The last watch is kept up to brace the yards and once we finish the off watch is given “watch below” and off they go to bed. We coil down the lines and I scramble to save the rope from being washed out the freeing port. Meg, the lead seaman from the previous watch came up to me and gasped, “The moon is setting and the sun is rising at the same time! Look!” And there it was – although I thought it was the sun at first, it couldn’t be, as the sun rises in the east. It was indeed the moon; full and glowing with an eerie shade of cloud. The sun was nearly opposite with a much broader reach of shattering light, cutting through the darkness.
And so it goes, as the sun has risen, chore can be started (deck scrub, wash down) and sails adjusted. The mainsail was clewed up by the last watch and hanging, not yet stowed. “Aloft and stow!” the Captain calls, so Maria, Doc, Nolan, Finn and I hop onto the main shrouds from the quarterdeck to get to the mainsail, teetering and climbing aloft as some spray spatters across the main deck drenching the hatch, just missing us. The sail was soaking wet from the previous day of rain and heavy as we folded, punched, molded it
into flakes and stowed it into its sun patch.

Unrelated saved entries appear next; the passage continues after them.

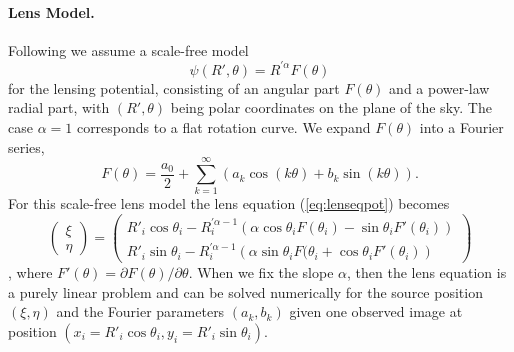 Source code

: \paragraph{Lens Model.} Following \citet{EvansWitt} we assume a scale-free model
\begin{equation}
\psi(R',\theta) = R^{'\alpha} F(\theta) \label{eq:scalefreemodel}
\end{equation}
for the lensing potential, consisting of an angular part $F(\theta)$ and a power-law radial part, with $(R',\theta)$ being polar coordinates on the plane of the sky. The case $\alpha = 1$ corresponds to a flat rotation curve. We expand $F(\theta)$ into a Fourier series,
\begin{equation}
F(\theta) = \frac{a_0}{2} + \sum_{k=1}^{\infty} \left(a_k \cos(k\theta) + b_k \sin (k\theta) \right). \label{eq:Fourieransatz}
\end{equation}
For this scale-free lens model the lens equation (\ref{eq:lenseqpot}) becomes
\begin{equation}
\begin{pmatrix} \xi \\ \eta \end{pmatrix} = \begin{pmatrix} R'_i \cos \theta_i - R_i^{'\alpha-1} \left(\alpha \cos \theta_i F(\theta_i) - \sin \theta_i F'(\theta_i) \right) \\ R'_i \sin \theta_i - R_i^{'\alpha-1} \left(\alpha \sin \theta_i F(\theta_i + \cos \theta_i F'(\theta_i) \right)\end{pmatrix}\label{eq:Fourierlenseq}
\end{equation}
\citep{EvansWitt}, where $F'(\theta) = \partial F(\theta) / \partial \theta$. When we fix the slope $\alpha$, then the lens equation is a purely linear problem and can be solved numerically for the source position $(\xi,\eta)$ and the Fourier parameters $(a_k,b_k)$ given one observed image at position $(x_i=R'_i \cos \theta_i,y_i=R'_i \sin \theta_i)$. 

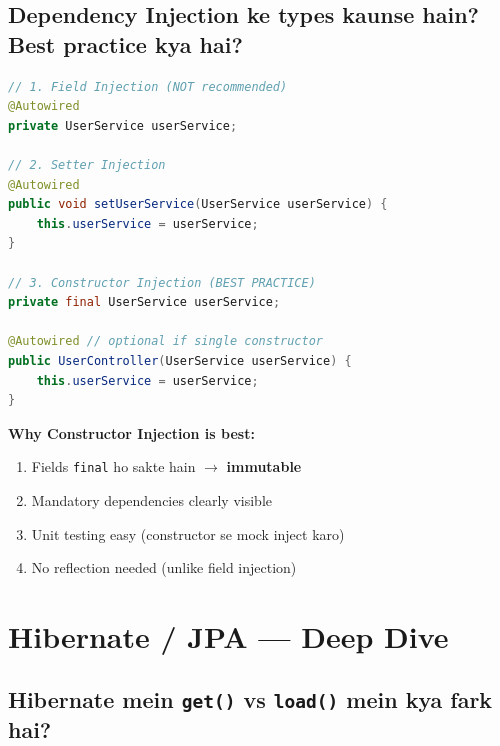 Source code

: \documentclass[12pt,a4paper]{article}
\begin{document}
\subsection{Dependency Injection ke types kaunse hain? Best practice kya hai?}

\begin{answerbox}
\begin{lstlisting}[language=Java]
// 1. Field Injection (NOT recommended)
@Autowired
private UserService userService;

// 2. Setter Injection
@Autowired
public void setUserService(UserService userService) {
    this.userService = userService;
}

// 3. Constructor Injection (BEST PRACTICE)
private final UserService userService;

@Autowired // optional if single constructor
public UserController(UserService userService) {
    this.userService = userService;
}
\end{lstlisting}
\textbf{Why Constructor Injection is best:}
\begin{enumerate}
    \item Fields \texttt{final} ho sakte hain $\rightarrow$ \textbf{immutable}
    \item Mandatory dependencies clearly visible
    \item Unit testing easy (constructor se mock inject karo)
    \item No reflection needed (unlike field injection)
\end{enumerate}
\end{answerbox}

\section{Hibernate / JPA --- Deep Dive}

\setcounter{subsection}{66}

\subsection{Hibernate mein \texttt{get()} vs \texttt{load()} mein kya fark hai?}
\end{document}
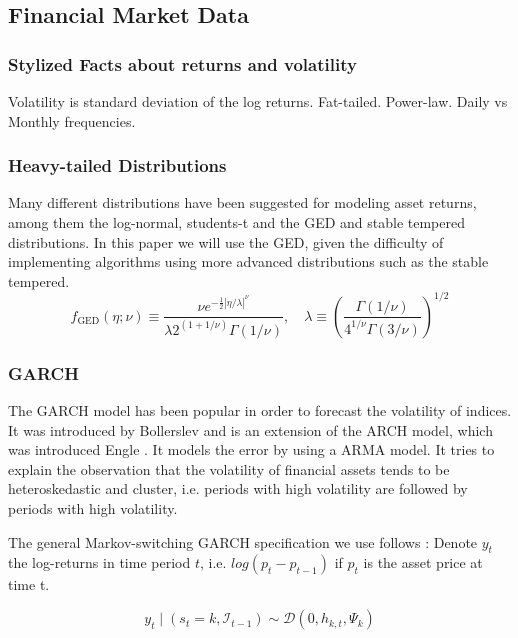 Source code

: \documentclass[11pt,a4paper]{article}
\begin{document}
\subsection{Financial Market Data}

\subsubsection{Stylized Facts about returns and volatility}
Volatility is standard deviation of the log returns.
Fat-tailed. Power-law. Daily vs Monthly frequencies. 

\subsubsection{Heavy-tailed Distributions}
Many different distributions have been suggested for modeling asset returns, among them the log-normal, students-t and the \ac{GED} and stable tempered distributions.
In this paper we will use the \ac{GED}, given the difficulty of implementing algorithms using more advanced distributions such as the stable tempered.
$$f_{\mathrm{GED}}(\eta ; \nu) \equiv \frac{\nu e^{-\frac{1}{2}|\eta / \lambda|^\nu}}{\lambda 2^{(1+1 / \nu)} \Gamma(1 / \nu)}, \quad \lambda \equiv\left(\frac{\Gamma(1 / \nu)}{4^{1 / \nu} \Gamma(3 / \nu)}\right)^{1 / 2}$$

\subsubsection{GARCH}
\label{sss:GARCH}
The \ac{GARCH} model has been popular in order to forecast the volatility of indices. It was introduced  by Bollerslev \cite{bollerslev_generalized_1986} and is an extension of the ARCH model, which was introduced Engle \cite{engle_autoregressive_1982}. It models the error by using a \ac{ARMA} model.
It tries to explain the observation that the volatility of financial assets tends to be heteroskedastic and cluster, i.e. periods with high volatility are followed by periods with high volatility.

The general Markov-switching GARCH specification we use follows \cite{ardia_markov-switching_2019}: 
Denote $y_t$ the log-returns in time period $t$, i.e. $log(p_t-p_{t-1})$ if $p_t$ is the asset price at time t.

\begin{equation} \label{eq:msgarch-spec}
	y_{t} \mid\left(s_{t}=k, \mathcal{I}_{t-1}\right) \sim \mathcal{D}\left(0, h_{k, t}, \Psi_{k}\right)
\end{equation}
\end{document}
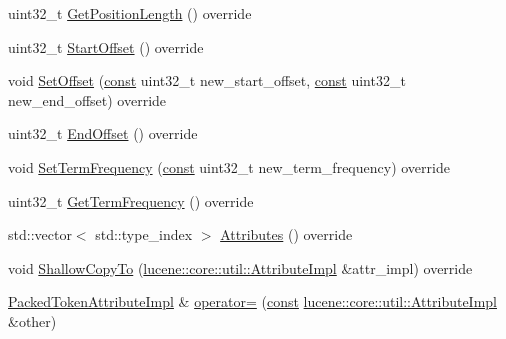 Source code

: \begin{DoxyCompactItemize}
uint32\+\_\+t \mbox{\hyperlink{classlucene_1_1core_1_1analysis_1_1tokenattributes_1_1PackedTokenAttributeImpl_a4b5a93a1d9b61cf1504b382d24c1e6d9}{Get\+Position\+Length}} () override
\item 
uint32\+\_\+t \mbox{\hyperlink{classlucene_1_1core_1_1analysis_1_1tokenattributes_1_1PackedTokenAttributeImpl_aea927563f771802e2ea6356814b53c17}{Start\+Offset}} () override
\item 
void \mbox{\hyperlink{classlucene_1_1core_1_1analysis_1_1tokenattributes_1_1PackedTokenAttributeImpl_aa17ed401f2b9f6bd773291de1d02bb35}{Set\+Offset}} (\mbox{\hyperlink{ZlibCrc32_8h_a2c212835823e3c54a8ab6d95c652660e}{const}} uint32\+\_\+t new\+\_\+start\+\_\+offset, \mbox{\hyperlink{ZlibCrc32_8h_a2c212835823e3c54a8ab6d95c652660e}{const}} uint32\+\_\+t new\+\_\+end\+\_\+offset) override
\item 
uint32\+\_\+t \mbox{\hyperlink{classlucene_1_1core_1_1analysis_1_1tokenattributes_1_1PackedTokenAttributeImpl_ae6210d544884be562c186a040d91157f}{End\+Offset}} () override
\item 
void \mbox{\hyperlink{classlucene_1_1core_1_1analysis_1_1tokenattributes_1_1PackedTokenAttributeImpl_a4d9dfc6cc7c825d42789245b8ca003c4}{Set\+Term\+Frequency}} (\mbox{\hyperlink{ZlibCrc32_8h_a2c212835823e3c54a8ab6d95c652660e}{const}} uint32\+\_\+t new\+\_\+term\+\_\+frequency) override
\item 
uint32\+\_\+t \mbox{\hyperlink{classlucene_1_1core_1_1analysis_1_1tokenattributes_1_1PackedTokenAttributeImpl_a82aff8ded68bf64ab156382ca6862db2}{Get\+Term\+Frequency}} () override
\item 
std\+::vector$<$ std\+::type\+\_\+index $>$ \mbox{\hyperlink{classlucene_1_1core_1_1analysis_1_1tokenattributes_1_1PackedTokenAttributeImpl_a450b5fd90cbf05268800b0f66eebb58f}{Attributes}} () override
\item 
void \mbox{\hyperlink{classlucene_1_1core_1_1analysis_1_1tokenattributes_1_1PackedTokenAttributeImpl_ab89c820321f0f5b84c7a392bb8de32f3}{Shallow\+Copy\+To}} (\mbox{\hyperlink{classlucene_1_1core_1_1util_1_1AttributeImpl}{lucene\+::core\+::util\+::\+Attribute\+Impl}} \&attr\+\_\+impl) override
\item 
\mbox{\hyperlink{classlucene_1_1core_1_1analysis_1_1tokenattributes_1_1PackedTokenAttributeImpl}{Packed\+Token\+Attribute\+Impl}} \& \mbox{\hyperlink{classlucene_1_1core_1_1analysis_1_1tokenattributes_1_1PackedTokenAttributeImpl_a9519720f5eb790ef3e796cefbcbecc96}{operator=}} (\mbox{\hyperlink{ZlibCrc32_8h_a2c212835823e3c54a8ab6d95c652660e}{const}} \mbox{\hyperlink{classlucene_1_1core_1_1util_1_1AttributeImpl}{lucene\+::core\+::util\+::\+Attribute\+Impl}} \&other)

\end{DoxyCompactItemize}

In the last hour of watch I go to replace Gustav. “I’m here to relieve you from the helm. What is your course?” “Alright, we’re going north, and it’s not steady at all,” he says half laughing. “I might have four turns on, I may have two, I really don’t know.” “Alright, going north, thank you.” I wind the wheel to the right; slowly but surely as each turn sticks, feeling the current move against me. When the needle floats towards our heading I take the turns off swiftly and the ship becomes steady but only for a moment as the hood of my jacket begins to flap and reverberate in my ears. I look up and over our port side to see a three or four metre swell coming under us and look down again at the compass as we fall to the west and into a swell, tossing us from side to side. I see the crew stumble a bit on deck, hold on and brace themselves on pin rails and manropes as the ship heaves. The wind and seas are pretty strong. Just as I managed to get her back (hauling many turns to the right and spinning them off) I see the Captain come out of the charthouse and onto the deck. He takes his time walking up to me and asks, “How’s she steering?”
With my look of strain and sour response the Captain calls to take in the Main Upper topsail to improve it. Pania, the lead seaman from the next watch replaces me at helm so our crew and hers can race to haul the buntlines, ease the halyard and pull on the downhauls, before ending my watch aloft with a bigger perspective. But we are going good.